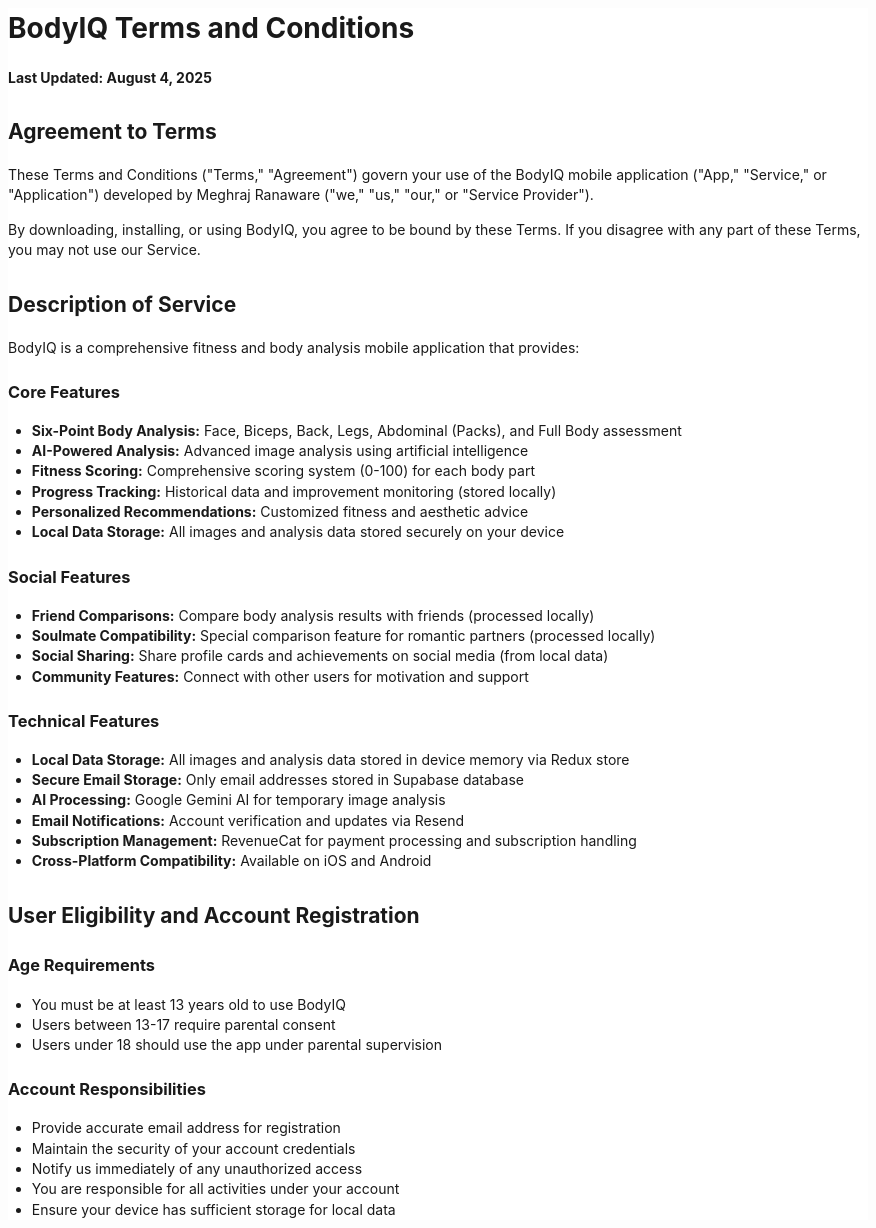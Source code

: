# BodyIQ Terms and Conditions
**Last Updated: August 4, 2025**

## Agreement to Terms
These Terms and Conditions ("Terms," "Agreement") govern your use of the BodyIQ mobile application ("App," "Service," or "Application") developed by Meghraj Ranaware ("we," "us," "our," or "Service Provider").

By downloading, installing, or using BodyIQ, you agree to be bound by these Terms. If you disagree with any part of these Terms, you may not use our Service.

## Description of Service
BodyIQ is a comprehensive fitness and body analysis mobile application that provides:

### Core Features
- **Six-Point Body Analysis:** Face, Biceps, Back, Legs, Abdominal (Packs), and Full Body assessment
- **AI-Powered Analysis:** Advanced image analysis using artificial intelligence
- **Fitness Scoring:** Comprehensive scoring system (0-100) for each body part
- **Progress Tracking:** Historical data and improvement monitoring (stored locally)
- **Personalized Recommendations:** Customized fitness and aesthetic advice
- **Local Data Storage:** All images and analysis data stored securely on your device

### Social Features
- **Friend Comparisons:** Compare body analysis results with friends (processed locally)
- **Soulmate Compatibility:** Special comparison feature for romantic partners (processed locally)
- **Social Sharing:** Share profile cards and achievements on social media (from local data)
- **Community Features:** Connect with other users for motivation and support

### Technical Features
- **Local Data Storage:** All images and analysis data stored in device memory via Redux store
- **Secure Email Storage:** Only email addresses stored in Supabase database
- **AI Processing:** Google Gemini AI for temporary image analysis
- **Email Notifications:** Account verification and updates via Resend
- **Subscription Management:** RevenueCat for payment processing and subscription handling
- **Cross-Platform Compatibility:** Available on iOS and Android

## User Eligibility and Account Registration

### Age Requirements
- You must be at least 13 years old to use BodyIQ
- Users between 13-17 require parental consent
- Users under 18 should use the app under parental supervision

### Account Responsibilities
- Provide accurate email address for registration
- Maintain the security of your account credentials
- Notify us immediately of any unauthorized access
- You are responsible for all activities under your account
- Ensure your device has sufficient storage for local data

=-=-=

■ **WHAT IS BEING ASKED**
Give an exact copy of the lines above from the line with "on your device" up to and including the line with "- **Local Data Storage:** All images and analysis data stored in", and leave everything else out.

■ **YOUR RESPONSE**
- **Local Data Storage:** All images and analysis data stored securely on your device

### Social Features
- **Friend Comparisons:** Compare body analysis results with friends (processed locally)
- **Soulmate Compatibility:** Special comparison feature for romantic partners (processed locally)
- **Social Sharing:** Share profile cards and achievements on social media (from local data)
- **Community Features:** Connect with other users for motivation and support

### Technical Features
- **Local Data Storage:** All images and analysis data stored in device memory via Redux store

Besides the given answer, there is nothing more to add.